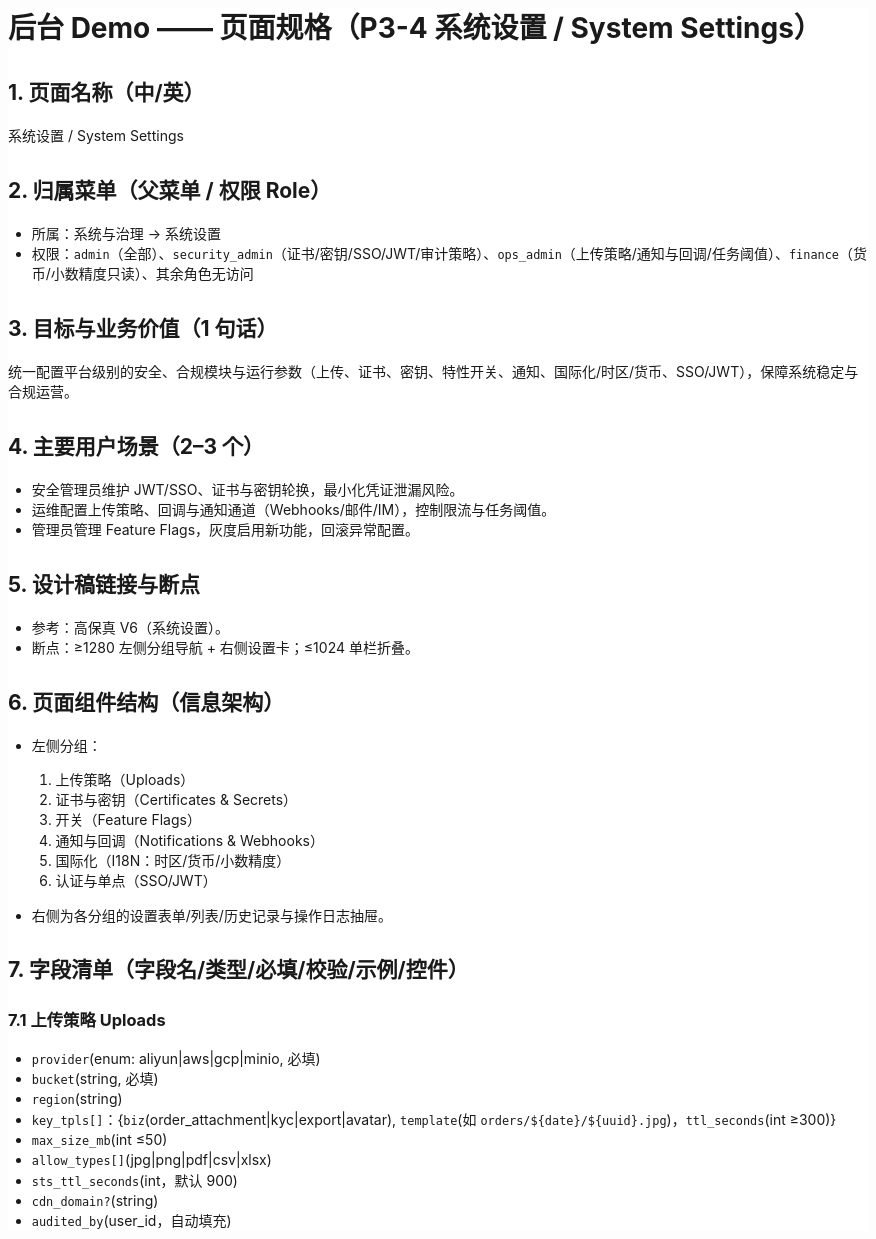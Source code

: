 # 后台 Demo —— 页面规格（P3-4 系统设置 / System Settings）

## 1. 页面名称（中/英）

系统设置 / System Settings

## 2. 归属菜单（父菜单 / 权限 Role）

* 所属：系统与治理 → 系统设置
* 权限：`admin`（全部）、`security_admin`（证书/密钥/SSO/JWT/审计策略）、`ops_admin`（上传策略/通知与回调/任务阈值）、`finance`（货币/小数精度只读）、其余角色无访问

## 3. 目标与业务价值（1 句话）

统一配置平台级别的安全、合规模块与运行参数（上传、证书、密钥、特性开关、通知、国际化/时区/货币、SSO/JWT），保障系统稳定与合规运营。

## 4. 主要用户场景（2–3 个）

* 安全管理员维护 JWT/SSO、证书与密钥轮换，最小化凭证泄漏风险。
* 运维配置上传策略、回调与通知通道（Webhooks/邮件/IM），控制限流与任务阈值。
* 管理员管理 Feature Flags，灰度启用新功能，回滚异常配置。

## 5. 设计稿链接与断点

* 参考：高保真 V6（系统设置）。
* 断点：≥1280 左侧分组导航 + 右侧设置卡；≤1024 单栏折叠。

## 6. 页面组件结构（信息架构）

* 左侧分组：

  1. 上传策略（Uploads）
  2. 证书与密钥（Certificates & Secrets）
  3. 开关（Feature Flags）
  4. 通知与回调（Notifications & Webhooks）
  5. 国际化（I18N：时区/货币/小数精度）
  6. 认证与单点（SSO/JWT）
* 右侧为各分组的设置表单/列表/历史记录与操作日志抽屉。

## 7. 字段清单（字段名/类型/必填/校验/示例/控件）

### 7.1 上传策略 Uploads

* `provider`(enum: aliyun|aws|gcp|minio, 必填)
* `bucket`(string, 必填)
* `region`(string)
* `key_tpls[]`：{`biz`(order_attachment|kyc|export|avatar), `template`(如 `orders/${date}/${uuid}.jpg`)，`ttl_seconds`(int ≥300)}
* `max_size_mb`(int ≤50)
* `allow_types[]`(jpg|png|pdf|csv|xlsx)
* `sts_ttl_seconds`(int，默认 900)
* `cdn_domain?`(string)
* `audited_by`(user_id，自动填充)
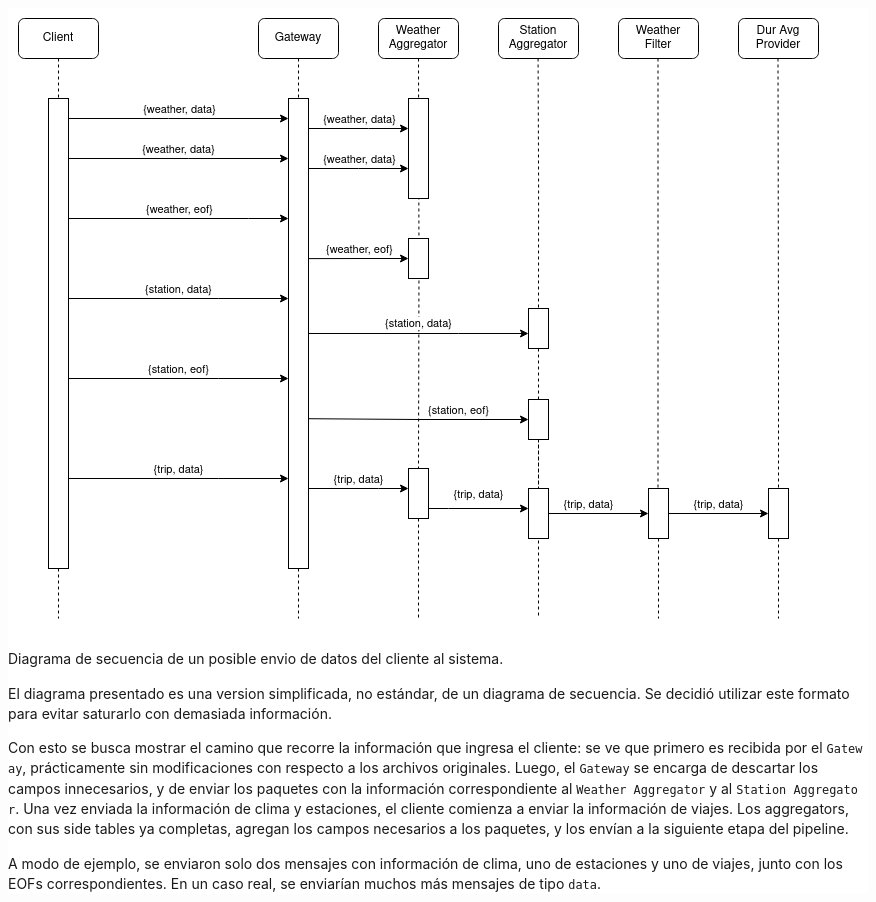 ![sequence_diagram_1](docs/4P1/sequence_1.png)

Diagrama de secuencia de un posible envio de datos del cliente al sistema.

El diagrama presentado es una version simplificada, no estándar, de un diagrama de secuencia.
Se decidió utilizar este formato para evitar saturarlo con demasiada información.

Con esto se busca mostrar el camino que recorre la información que ingresa el cliente:
se ve que primero es recibida por el `Gateway`, prácticamente sin modificaciones con respecto a los
archivos originales. Luego, el `Gateway` se encarga de descartar los campos innecesarios, y de enviar
los paquetes con la información correspondiente al `Weather Aggregator` y al `Station Aggregator`.
Una vez enviada la información de clima y estaciones, el cliente comienza a enviar la información de viajes.
Los aggregators, con sus side tables ya completas, agregan los campos necesarios a los paquetes, y los
envían a la siguiente etapa del pipeline.

A modo de ejemplo, se enviaron solo dos mensajes con información
de clima, uno de estaciones y uno de viajes, junto con los EOFs correspondientes.
En un caso real, se enviarían muchos más mensajes de tipo `data`.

################

### What to do:
Count the lines above with the string "mensajes"; report only that figure.

### Worked solution:
2